To sustain a bill to vacate the judgment or decree of a court of competent jurisdiction for fraud, the bill must allege facts showing that the fraud was in the concoction or procurement of the judgment or decree and must be extrinsic or collateral to the matter which was tried and determined. However, this has been held to include false and fraudulent statements in a bill which were necessary to invoke the power or jurisdiction of the court to render the decree under attack. Hooke v.

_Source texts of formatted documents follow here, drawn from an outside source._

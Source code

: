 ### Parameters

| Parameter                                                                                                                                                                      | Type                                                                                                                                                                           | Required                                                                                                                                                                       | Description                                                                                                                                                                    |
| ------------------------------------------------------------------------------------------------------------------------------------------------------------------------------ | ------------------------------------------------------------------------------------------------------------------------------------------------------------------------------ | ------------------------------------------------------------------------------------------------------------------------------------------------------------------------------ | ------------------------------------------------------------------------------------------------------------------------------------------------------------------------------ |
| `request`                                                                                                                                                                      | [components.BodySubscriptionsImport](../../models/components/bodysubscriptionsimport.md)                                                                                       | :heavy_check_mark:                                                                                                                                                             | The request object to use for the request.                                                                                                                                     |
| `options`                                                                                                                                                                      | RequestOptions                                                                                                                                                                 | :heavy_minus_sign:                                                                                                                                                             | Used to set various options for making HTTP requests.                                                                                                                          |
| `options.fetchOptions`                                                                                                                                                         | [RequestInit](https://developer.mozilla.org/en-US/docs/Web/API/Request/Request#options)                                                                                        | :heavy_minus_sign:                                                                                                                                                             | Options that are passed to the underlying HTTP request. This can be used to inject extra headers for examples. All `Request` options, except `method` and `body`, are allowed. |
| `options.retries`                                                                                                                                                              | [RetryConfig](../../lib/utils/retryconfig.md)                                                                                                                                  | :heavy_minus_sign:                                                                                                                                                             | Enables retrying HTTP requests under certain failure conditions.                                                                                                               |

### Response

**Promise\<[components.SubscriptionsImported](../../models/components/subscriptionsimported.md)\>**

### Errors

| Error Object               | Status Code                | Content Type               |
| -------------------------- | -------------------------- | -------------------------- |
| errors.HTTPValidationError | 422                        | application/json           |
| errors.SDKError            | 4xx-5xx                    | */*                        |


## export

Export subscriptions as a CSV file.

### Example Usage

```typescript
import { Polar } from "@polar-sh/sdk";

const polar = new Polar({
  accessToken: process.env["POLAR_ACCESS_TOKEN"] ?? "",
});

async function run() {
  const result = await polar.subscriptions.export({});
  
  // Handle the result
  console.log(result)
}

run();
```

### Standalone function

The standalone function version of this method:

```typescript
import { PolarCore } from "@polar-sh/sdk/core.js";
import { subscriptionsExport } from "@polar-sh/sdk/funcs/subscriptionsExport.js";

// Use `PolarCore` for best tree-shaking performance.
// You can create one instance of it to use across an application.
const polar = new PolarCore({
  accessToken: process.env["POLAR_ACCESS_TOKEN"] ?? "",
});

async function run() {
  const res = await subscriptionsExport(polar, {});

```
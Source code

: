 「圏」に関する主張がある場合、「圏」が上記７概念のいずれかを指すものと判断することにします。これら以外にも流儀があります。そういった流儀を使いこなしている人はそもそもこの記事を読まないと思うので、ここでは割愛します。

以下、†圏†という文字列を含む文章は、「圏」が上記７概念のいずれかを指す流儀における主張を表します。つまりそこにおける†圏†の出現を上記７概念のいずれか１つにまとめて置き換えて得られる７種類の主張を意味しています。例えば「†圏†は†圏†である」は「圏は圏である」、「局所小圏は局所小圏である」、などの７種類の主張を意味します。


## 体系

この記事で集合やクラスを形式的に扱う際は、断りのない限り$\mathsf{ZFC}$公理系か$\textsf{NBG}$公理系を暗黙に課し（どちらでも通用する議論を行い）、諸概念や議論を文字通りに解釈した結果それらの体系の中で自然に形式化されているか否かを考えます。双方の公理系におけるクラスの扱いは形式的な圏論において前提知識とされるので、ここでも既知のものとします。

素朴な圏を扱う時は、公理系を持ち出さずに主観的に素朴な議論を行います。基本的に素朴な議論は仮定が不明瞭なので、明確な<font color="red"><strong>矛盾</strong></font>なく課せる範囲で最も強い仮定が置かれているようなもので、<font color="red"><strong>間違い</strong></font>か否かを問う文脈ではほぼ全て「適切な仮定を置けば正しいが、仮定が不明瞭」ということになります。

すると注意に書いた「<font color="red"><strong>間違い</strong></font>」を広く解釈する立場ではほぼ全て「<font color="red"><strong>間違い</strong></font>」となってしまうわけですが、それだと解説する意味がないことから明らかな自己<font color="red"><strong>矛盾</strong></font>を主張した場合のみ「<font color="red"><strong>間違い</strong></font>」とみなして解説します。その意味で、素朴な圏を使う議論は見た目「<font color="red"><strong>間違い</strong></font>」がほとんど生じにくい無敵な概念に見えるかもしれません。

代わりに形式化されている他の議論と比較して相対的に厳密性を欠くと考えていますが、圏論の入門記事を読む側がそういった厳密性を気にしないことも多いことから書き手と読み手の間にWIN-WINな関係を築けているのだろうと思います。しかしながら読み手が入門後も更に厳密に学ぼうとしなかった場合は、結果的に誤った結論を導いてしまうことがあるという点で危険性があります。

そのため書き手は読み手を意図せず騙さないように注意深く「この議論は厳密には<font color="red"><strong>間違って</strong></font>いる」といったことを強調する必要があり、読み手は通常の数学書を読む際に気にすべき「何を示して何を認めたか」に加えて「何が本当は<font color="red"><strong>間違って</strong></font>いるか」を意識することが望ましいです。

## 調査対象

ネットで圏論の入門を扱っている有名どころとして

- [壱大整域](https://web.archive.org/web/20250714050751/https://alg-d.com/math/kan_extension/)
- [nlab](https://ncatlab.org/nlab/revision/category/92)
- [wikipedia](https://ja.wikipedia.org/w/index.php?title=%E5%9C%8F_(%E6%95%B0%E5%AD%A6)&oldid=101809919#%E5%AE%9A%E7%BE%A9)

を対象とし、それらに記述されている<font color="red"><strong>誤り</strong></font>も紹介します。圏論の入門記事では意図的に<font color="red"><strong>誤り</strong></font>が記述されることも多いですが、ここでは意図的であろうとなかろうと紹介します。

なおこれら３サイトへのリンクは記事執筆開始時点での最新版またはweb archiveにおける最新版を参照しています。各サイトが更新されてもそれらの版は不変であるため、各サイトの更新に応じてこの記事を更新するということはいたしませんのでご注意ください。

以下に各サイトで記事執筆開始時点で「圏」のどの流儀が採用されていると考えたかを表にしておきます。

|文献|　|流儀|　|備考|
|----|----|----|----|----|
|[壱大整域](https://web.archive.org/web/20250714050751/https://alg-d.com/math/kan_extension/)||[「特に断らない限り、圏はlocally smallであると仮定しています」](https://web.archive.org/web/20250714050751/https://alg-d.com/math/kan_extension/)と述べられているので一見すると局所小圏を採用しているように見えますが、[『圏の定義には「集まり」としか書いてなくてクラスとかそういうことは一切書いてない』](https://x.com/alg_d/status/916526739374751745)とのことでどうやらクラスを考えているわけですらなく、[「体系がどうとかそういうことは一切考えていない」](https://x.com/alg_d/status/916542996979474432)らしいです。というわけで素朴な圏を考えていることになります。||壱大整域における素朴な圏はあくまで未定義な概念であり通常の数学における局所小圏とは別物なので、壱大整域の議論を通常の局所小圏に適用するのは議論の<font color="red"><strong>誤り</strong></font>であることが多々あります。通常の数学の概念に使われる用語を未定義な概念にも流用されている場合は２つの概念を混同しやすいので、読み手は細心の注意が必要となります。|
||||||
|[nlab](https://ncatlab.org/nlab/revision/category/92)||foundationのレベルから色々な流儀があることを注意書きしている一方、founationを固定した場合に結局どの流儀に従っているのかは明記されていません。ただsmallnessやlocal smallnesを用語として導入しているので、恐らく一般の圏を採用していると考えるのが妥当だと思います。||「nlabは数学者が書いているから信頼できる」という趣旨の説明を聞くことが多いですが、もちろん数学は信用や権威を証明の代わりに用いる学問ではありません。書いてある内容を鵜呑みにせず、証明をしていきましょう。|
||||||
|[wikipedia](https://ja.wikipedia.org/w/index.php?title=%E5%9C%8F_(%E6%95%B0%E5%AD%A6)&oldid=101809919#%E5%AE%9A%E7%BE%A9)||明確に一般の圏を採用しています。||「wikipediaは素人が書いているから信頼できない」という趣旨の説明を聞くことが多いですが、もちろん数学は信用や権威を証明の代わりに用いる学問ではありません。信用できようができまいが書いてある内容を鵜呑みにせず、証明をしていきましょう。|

Hooke, supra.

Under the provisions of §§ 27 and 29, Title 34, Code 1940, it was necessary for the appellant, respondent below, in his suit for divorce filed on June 5, 1945, to allege and prove that he was a bona fide resident (citizen) of the state of Alabama at the time the bill was filed and had been such for twelve months prior thereto, inasmuch as appellee, the respondent in the divorce proceedings, was alleged to have been a nonresident of this state and also because the ground of divorce was her alleged voluntary abandonment of appellant. Hooke v. Hooke, supra, and cases there cited.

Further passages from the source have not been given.